Restate all entries word for word, minus pictures.

Working data
*** Block opens ***

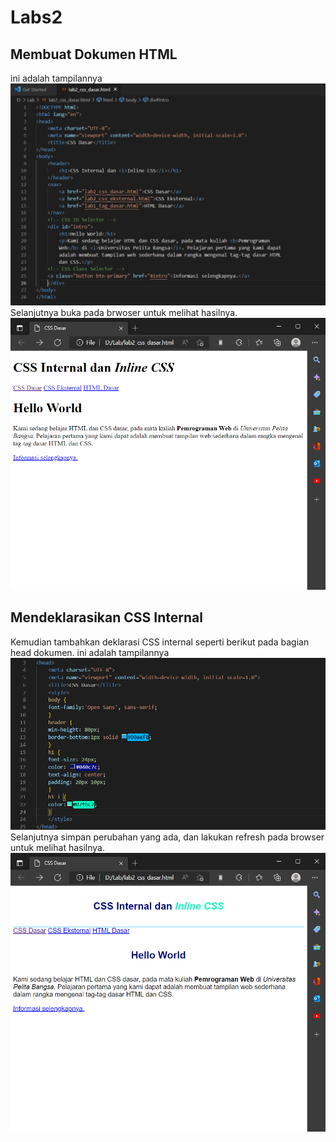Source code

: # Labs2
## Membuat Dokumen HTML
ini adalah tampilannya 
![Gambar 1](ss/ss1.png)
Selanjutnya buka pada brwoser untuk melihat hasilnya.
![Gambar 2](ss/ss2.png)

## Mendeklarasikan CSS Internal
Kemudian tambahkan deklarasi CSS internal seperti berikut pada bagian head dokumen. ini adalah tampilannya 
![Gambar 3](ss/ss3.png)
Selanjutnya simpan perubahan yang ada, dan lakukan refresh pada browser untuk melihat hasilnya.
![Gambar 4](ss/ss4.png)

*** Block closes ***

Reply
Source code

: # Labs2
## Membuat Dokumen HTML
ini adalah tampilannya 
![Gambar 1](ss/ss1.png)
Selanjutnya buka pada brwoser untuk melihat hasilnya.
![Gambar 2](ss/ss2.png)

## Mendeklarasikan CSS Internal
Kemudian tambahkan deklarasi CSS internal seperti berikut pada bagian head dokumen. ini adalah tampilannya 
![Gambar 3](ss/ss3.png)
Selanjutnya simpan perubahan yang ada, dan lakukan refresh pada browser untuk melihat hasilnya.
![Gambar 4](ss/ss4.png)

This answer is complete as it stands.